Print vs. Digital

Remember magazines? Not that they’ve disappeared of course, there are still plenty of them at the checkout counter in the supermarket. Just that, overall, there are a lot fewer print options to consume these days. Newspapers have been in a steady decline for most of my life. The Siskiyou Daily News, for example, is only a daily in its on-line version. In print it is a weekly. That’s probably a good thing as there isn’t much worth reading in there, but it is indicative of the trend.

It is too expensive to print and mail actual paper copies of things. You don’t get owners manuals or instruction guides anymore, those are all on-line. We all know what .pdf documents are and we all have Adobe Acrobat Reader installed on our computers.

I have no problem with digital documents or e-books or e-zines or e-news or whatever. I use the internet a lot and I spend much of that time looking for interesting stuff to read. I like to read. I’m a voracious consumer of words.

Mostly I read fiction. I prefer actual, physical books to e-readers. It’s a personal preference, not a moral judgment. Things like Kindle are pretty cool. You can store a lot of books on one of those things and a whole library is suddenly portable. But I am more comfortable with paper so I still buy books made from paper. I’ve got shelves and shelves of books. I’m running out of room as I have literally hundreds of books. I keep telling myself I’m going to buy fewer books and then I buy some more. Since the brick-and-mortar bookstore is increasingly an anachronism, I buy books on-line. Usually I only buy them from independent booksellers (like my favorite bookshop, Ziesings) and try to avoid giving Amazon any more money than I already do.

I used to read an excellent monthly magazine called Earth that was put out by the American Geosciences Institute but they stopped publishing it a few years back. The State of California used to publish a superb monthly called California Geology but they stopped that twenty years ago. The University of California still prints and distributes (for free) a quarterly called California Agriculture which I like, but it used to be a monthly. I suspect it will disappear like all the rest and go entirely digital. The College of Natural Resources at Berkeley sends me a quarterly magazine called Breakthroughs which is always interesting but too short and too infrequent.

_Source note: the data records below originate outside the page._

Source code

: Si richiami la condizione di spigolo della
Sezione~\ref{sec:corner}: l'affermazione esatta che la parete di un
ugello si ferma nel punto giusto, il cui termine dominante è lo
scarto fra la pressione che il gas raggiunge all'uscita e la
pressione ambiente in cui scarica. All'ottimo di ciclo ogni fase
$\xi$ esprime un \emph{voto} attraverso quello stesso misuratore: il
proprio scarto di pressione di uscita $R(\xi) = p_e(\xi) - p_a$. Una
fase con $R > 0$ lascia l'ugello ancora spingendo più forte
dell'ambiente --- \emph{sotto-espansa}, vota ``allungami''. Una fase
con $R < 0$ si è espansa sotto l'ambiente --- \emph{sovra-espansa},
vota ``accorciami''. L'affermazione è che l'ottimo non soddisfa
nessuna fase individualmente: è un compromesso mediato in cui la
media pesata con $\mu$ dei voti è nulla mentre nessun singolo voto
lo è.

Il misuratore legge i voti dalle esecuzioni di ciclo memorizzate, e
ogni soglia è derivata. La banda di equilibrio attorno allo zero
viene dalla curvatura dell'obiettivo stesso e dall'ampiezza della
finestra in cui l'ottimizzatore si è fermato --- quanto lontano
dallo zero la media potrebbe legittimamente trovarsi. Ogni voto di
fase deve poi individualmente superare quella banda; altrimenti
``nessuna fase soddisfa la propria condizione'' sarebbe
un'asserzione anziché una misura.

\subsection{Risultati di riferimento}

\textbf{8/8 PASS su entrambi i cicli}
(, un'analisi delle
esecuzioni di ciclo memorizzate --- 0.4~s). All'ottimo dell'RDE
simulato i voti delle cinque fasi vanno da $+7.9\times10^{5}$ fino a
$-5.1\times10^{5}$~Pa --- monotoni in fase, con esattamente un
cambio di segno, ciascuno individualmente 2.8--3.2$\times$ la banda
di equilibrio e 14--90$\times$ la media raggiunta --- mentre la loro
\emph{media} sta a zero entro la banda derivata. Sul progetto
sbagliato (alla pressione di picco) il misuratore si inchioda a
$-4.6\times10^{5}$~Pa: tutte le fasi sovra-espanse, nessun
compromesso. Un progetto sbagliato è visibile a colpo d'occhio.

I need some good non-fiction print reading material. I like science and technology and I like learning about natural resources. I like stuff about agriculture, mining, and energy. I’m interested in global warming and climate change. Most of the good material on these subjects is on the internet.

Magazines are filled with ads. That’s OK, but I don’t understand why I have to pay a subscription charge. Don’t the ads cover that expense? If they don’t, they should. It is morally reprehensible to PAY for an advertisement! I’m willing to pay a premium for a magazine that doesn’t have ads. I feel the same way about TV. If you pay for TV it should be ad-free. If you are paying for TV (like cable or satellite) that means you are paying for the ads, too. Ridiculous. If there are advertisements then the programming should be free of charge. At least these new streaming services offer you some of that—quality content with a lot less B.S. While we are on the subject of paying for ads, how about all the T-shirts and hats with advertising on them? Does Nike pay us to wear their basketball shorts? No! We have to pay for that privilege. Yikes, what suckers we are.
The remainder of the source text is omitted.